As many Catholics are aware in some capacity, there has been a serious change in the liturgy since Vatican II, and since the election of Pope John Paul II and continuing with Pope Benedict XVI, the ‘reform of the reform’ is in process to bring liturgy back to a more orthodox setting.
Michael Voris at RealCatholicTV.com has just posted a video that targets the challenges faced by clergy and laity when working toward a ‘reform of the reform,’ which is quite informative, which I viewed at Overheard in the Sacristy blog, which I highly recommend and read daily.
It is shocking to read the anecdotes posted on that blog by Fr. Gonzales as he shares examples of the terrible behavior exhibited by the parishioners when he first began to re-traditionalize his parish. Shameful disrespect; truly a shining example of the Cult of Man.
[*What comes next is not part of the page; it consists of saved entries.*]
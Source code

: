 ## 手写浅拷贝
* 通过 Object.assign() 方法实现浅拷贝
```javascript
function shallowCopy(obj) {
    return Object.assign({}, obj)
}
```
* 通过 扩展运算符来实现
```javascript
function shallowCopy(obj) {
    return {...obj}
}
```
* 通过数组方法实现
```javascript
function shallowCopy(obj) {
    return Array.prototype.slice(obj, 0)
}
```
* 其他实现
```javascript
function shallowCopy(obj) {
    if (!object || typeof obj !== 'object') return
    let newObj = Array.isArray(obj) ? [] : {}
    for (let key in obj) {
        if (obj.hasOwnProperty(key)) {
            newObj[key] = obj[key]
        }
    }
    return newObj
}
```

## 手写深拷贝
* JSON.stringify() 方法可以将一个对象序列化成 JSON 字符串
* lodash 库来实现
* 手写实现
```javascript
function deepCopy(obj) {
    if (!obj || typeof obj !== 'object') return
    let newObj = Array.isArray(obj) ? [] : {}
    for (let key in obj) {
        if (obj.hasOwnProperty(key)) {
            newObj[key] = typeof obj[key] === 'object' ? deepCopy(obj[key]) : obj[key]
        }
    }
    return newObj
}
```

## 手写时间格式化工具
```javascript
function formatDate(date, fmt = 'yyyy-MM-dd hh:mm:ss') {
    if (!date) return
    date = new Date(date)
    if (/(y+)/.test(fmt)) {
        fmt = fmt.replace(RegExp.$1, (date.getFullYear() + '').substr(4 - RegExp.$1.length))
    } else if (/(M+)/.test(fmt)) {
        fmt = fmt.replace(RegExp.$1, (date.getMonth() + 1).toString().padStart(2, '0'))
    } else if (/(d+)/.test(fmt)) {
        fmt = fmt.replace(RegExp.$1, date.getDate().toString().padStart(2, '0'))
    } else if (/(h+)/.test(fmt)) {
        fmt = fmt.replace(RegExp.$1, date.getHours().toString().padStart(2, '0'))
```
We once attended a church where the priest led the Lord’s Prayer in a kind of ‘hand signal’ sign language. While my family looked at each other in mild surprise, the priest stopped the prayer and sternly reprimanded his congregation for not participated and directly everyone to participate with the hand signals or else! So that evening, for the first time ever, Cowboy Papist wrote an email to our Bishop. He kindly and quickly replied, directing us to not lose faith in Holy Mother Church and urged us to continue our search for a parish where we would be comfortable.
Now, the fact of the matter is that God is the center of the Mass, as Michael Voris aptly instructs in his video. Not the priest – not the music director – not the musicians. The center of the Mass is Jesus Christ, and it doesn’t take a rocket scientist to see how many parishes do not make Christ the center of the Mass. There are many reasons for this, historical and cultural, but clearly Mr. Voris makes several valid points.
My advice? It starts with being reverent when attending Mass – from the moment you enter the doors until the moment you leave. You kneel in worship of Jesus Christ who is at the center altar. Yes, we Americans do struggle with authority, and that has been a key element to the lack of reverence. Yes, there will be distractions; that is normal. However, by keeping your focus on the love and worship of Christ, any commotions will hardly be noticed. Yes, at times you may not ‘feel’ like Christ is there with you. Yet he is! In the Eucharist, in the tabernacle, and in the Holy Spirit who enters your heart and soul.